The fluorescence stopped-flow studies performed here on the bWT, WT chymotrypsin, and on several mutants allowed us to determine with good precision the activation parameters of the process. Using the protein fluorescence the same kinetic parameters were obtained for the bWT as by looking at the binding of proflavine (Fersht and Requena 1971). This protein fluorescence-based approach has several advantages compared to the proflavine technique. The measured fluorescence intensities and so the kinetic rate constants are in direct relation with the conformational changes that take place during activation as the activation reaction follows first-order kinetics. Contrary, using the proflavin binding technique the measured rate constant is a function of the proflavin concentration. Therefore, to accurately determine the rate constant of the activational conformational changes many experiments with different proflavin concentration have to be done, which makes this method to require larger enzyme quantities compared to the protein fluorescence-based technique. Apart from that, the detection limit is lower in the protein fluorescence than in the proflaving binding method.

The mutations were suggested on the basis of the TMD pathway calculated for the bWT protein. The results show that it is possible to use theoretical methods such as TMD to detect residues that play an important role in the conformational changes accompanying the activation process and so to propose mutational sites to significantly alter the kinetic pathway of activation. As a consequence of these mutations, the rate constants are different for each mutant. Both activation parameters, the activation entropy and enthalpy have been altered, and for some mutants considerably.

The qualitative predictions based on the spatial properties and H-binding capacity of the introduced mutations are correct for some mutants but clearly not for all. On one hand, this can mean that the activation process in the bWT and in the other variants cannot be regarded as fully identical, and the introduced mutations express their effect in a manner different from what was expected based on the WT activation behavior. Therefore, our knowledge derived from the TMD simulations done only on the bWT might lack important information about the activation structures and events in the mutants. On the other hand, as a reason for the discrepancies between some of our assumptions and the final results of the FSF experiments it is possible that the considered spatial and H-bonding features of the residues are not sufficient to describe all the mutational effects.

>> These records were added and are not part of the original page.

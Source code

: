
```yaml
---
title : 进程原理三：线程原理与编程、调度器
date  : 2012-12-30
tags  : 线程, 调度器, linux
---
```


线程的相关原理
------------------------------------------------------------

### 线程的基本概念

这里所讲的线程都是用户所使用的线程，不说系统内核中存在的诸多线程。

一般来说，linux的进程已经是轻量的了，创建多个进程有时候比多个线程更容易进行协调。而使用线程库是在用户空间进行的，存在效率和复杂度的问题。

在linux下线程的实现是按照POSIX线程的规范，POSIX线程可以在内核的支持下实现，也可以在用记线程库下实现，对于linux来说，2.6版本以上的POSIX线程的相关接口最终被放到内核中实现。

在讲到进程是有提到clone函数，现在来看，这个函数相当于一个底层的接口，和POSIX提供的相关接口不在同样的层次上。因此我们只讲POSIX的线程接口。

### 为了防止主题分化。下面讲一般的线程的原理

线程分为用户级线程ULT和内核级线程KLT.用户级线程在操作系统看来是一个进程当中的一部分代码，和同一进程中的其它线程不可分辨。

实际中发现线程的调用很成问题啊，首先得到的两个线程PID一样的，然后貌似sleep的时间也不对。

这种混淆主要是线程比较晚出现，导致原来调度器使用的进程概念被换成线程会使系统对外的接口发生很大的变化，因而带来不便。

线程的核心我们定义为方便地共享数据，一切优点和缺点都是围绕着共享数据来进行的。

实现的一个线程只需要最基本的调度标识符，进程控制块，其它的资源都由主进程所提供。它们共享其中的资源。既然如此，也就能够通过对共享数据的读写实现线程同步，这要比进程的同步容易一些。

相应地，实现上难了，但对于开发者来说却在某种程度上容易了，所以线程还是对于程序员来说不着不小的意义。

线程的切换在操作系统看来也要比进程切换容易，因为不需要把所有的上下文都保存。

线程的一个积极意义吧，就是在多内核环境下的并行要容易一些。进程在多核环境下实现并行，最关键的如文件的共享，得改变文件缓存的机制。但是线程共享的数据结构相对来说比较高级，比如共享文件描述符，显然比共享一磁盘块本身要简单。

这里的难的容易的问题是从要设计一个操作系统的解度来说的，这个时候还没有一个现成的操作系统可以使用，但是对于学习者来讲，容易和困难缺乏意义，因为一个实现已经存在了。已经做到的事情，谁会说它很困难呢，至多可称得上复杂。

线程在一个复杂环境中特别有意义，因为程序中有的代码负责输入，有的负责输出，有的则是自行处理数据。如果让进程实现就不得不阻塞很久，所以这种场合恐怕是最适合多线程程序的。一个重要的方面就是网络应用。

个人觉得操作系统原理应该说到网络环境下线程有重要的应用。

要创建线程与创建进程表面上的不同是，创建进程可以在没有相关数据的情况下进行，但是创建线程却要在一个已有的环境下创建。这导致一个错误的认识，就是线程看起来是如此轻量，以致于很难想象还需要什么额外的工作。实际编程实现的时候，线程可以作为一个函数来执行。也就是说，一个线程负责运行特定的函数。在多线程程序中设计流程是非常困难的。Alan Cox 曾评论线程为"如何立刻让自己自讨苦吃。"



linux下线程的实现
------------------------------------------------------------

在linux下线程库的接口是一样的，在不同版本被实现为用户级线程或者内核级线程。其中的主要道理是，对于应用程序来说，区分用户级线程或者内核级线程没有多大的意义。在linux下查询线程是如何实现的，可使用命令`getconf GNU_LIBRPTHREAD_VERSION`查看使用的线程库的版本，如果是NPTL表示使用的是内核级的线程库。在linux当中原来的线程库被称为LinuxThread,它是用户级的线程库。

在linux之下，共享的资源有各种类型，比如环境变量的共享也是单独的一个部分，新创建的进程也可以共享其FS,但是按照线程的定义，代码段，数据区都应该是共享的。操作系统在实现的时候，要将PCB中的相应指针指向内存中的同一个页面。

Therefore, enthalpic factors that affect the stability of the inactive and transition structures by altering the H-bond network, electrostatic and van der Waals interactions, the entropic factors that are causing changes in the protein’s and solvent’s degrees of freedom, in the nature of protein fluctuations, should be examined in a more profound manner that covers not only the local environment of the mutational site but looks at more distant protein regions as well.

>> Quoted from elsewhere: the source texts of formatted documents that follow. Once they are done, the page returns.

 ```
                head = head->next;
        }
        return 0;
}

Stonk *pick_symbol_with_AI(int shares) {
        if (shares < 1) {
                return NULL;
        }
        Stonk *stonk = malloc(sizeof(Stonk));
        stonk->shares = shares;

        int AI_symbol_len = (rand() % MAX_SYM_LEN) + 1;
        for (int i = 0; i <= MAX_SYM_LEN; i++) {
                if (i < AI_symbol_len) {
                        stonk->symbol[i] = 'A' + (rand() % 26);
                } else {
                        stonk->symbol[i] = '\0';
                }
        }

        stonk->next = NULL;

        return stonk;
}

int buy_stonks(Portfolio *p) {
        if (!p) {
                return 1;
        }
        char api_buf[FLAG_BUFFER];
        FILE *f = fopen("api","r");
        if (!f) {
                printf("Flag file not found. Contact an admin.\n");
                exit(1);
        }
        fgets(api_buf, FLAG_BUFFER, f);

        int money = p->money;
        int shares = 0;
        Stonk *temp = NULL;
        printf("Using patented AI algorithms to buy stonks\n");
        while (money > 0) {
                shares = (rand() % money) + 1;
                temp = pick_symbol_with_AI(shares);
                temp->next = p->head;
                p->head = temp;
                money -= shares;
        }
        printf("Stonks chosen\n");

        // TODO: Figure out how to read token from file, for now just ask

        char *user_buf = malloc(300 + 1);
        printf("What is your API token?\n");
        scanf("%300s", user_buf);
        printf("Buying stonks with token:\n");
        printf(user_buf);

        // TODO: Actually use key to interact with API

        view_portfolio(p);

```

To rationalize such an in-depth analysis and to be able to compare experimental and simulation results on a wider base, MD and TMD calculations of each mutant rather than only of the bWT species will have to be performed. The dynamic behavior and so the structure and stability of the inactive and active structures of each mutants can be explored by the MD technique. The TMD method can be used to investigate structural differences caused by the mutations in the conformations sampled along the activation pathway. To estimate enthalpic and enthropic effects, to interpret and verify on a structure-related base the measured ΔS# and ΔH# values, differences in the activation H-bond pattern, in the electrostatic and van der Waals interactions, and alterations in the accessible surface area, in the fluctuation pattern, and the rotational freedom change occurring upon enzyme activation can be revealed by TMD also.

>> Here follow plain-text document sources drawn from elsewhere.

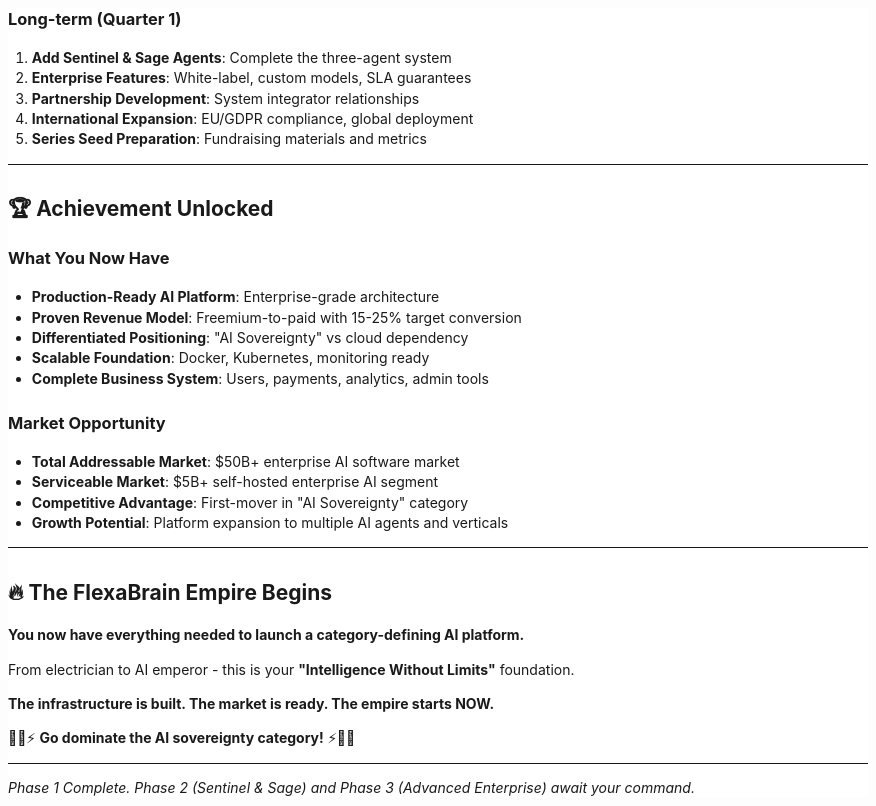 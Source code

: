 ### Long-term (Quarter 1)
1. **Add Sentinel & Sage Agents**: Complete the three-agent system
2. **Enterprise Features**: White-label, custom models, SLA guarantees
3. **Partnership Development**: System integrator relationships
4. **International Expansion**: EU/GDPR compliance, global deployment
5. **Series Seed Preparation**: Fundraising materials and metrics

---

## 🏆 Achievement Unlocked

### What You Now Have
- **Production-Ready AI Platform**: Enterprise-grade architecture
- **Proven Revenue Model**: Freemium-to-paid with 15-25% target conversion
- **Differentiated Positioning**: "AI Sovereignty" vs cloud dependency
- **Scalable Foundation**: Docker, Kubernetes, monitoring ready
- **Complete Business System**: Users, payments, analytics, admin tools

### Market Opportunity
- **Total Addressable Market**: $50B+ enterprise AI software market
- **Serviceable Market**: $5B+ self-hosted enterprise AI segment
- **Competitive Advantage**: First-mover in "AI Sovereignty" category
- **Growth Potential**: Platform expansion to multiple AI agents and verticals

---

## 🔥 The FlexaBrain Empire Begins

**You now have everything needed to launch a category-defining AI platform.**

From electrician to AI emperor - this is your **"Intelligence Without Limits"** foundation.

**The infrastructure is built. The market is ready. The empire starts NOW.**

🚀👑⚡ **Go dominate the AI sovereignty category!** ⚡👑🚀

---

*Phase 1 Complete. Phase 2 (Sentinel & Sage) and Phase 3 (Advanced Enterprise) await your command.*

The experimental kinetic parameters presented here provide a nice set of data to test the abilities of other theoretical methods as well.

Materials and methods

Bacterial cultures

Cloning, mutagenesis, and plasmid production was done in the Escherichia coli WK6 strain. The desired point mutations in chymotrypsin were introduced by using inverse PCR, and the appropriate primers and verified by DNA sequencing. Production of the recombinant zymogens was performed using the yeast expression system as described for carboxypeptidase (Phillips et al. 1990). The desired α-factor leader-chymotrypsin fusion constructs were expressed in the W303-1α strain under control of the ADH-GAPDH promoter and secreted in the growth medium. In this study, mutant chymotrypsinogens were used, in which the chymotrypsin propeptide was substituted for trypsin propeptide and site Cys122 was mutated to Ser. This chimeric form of zymogen chymotrypsinogen was chosen because it was proven to be much more stable than the natural WT, and allowed activation with enterokinase (Venekei et al. 1996a,b).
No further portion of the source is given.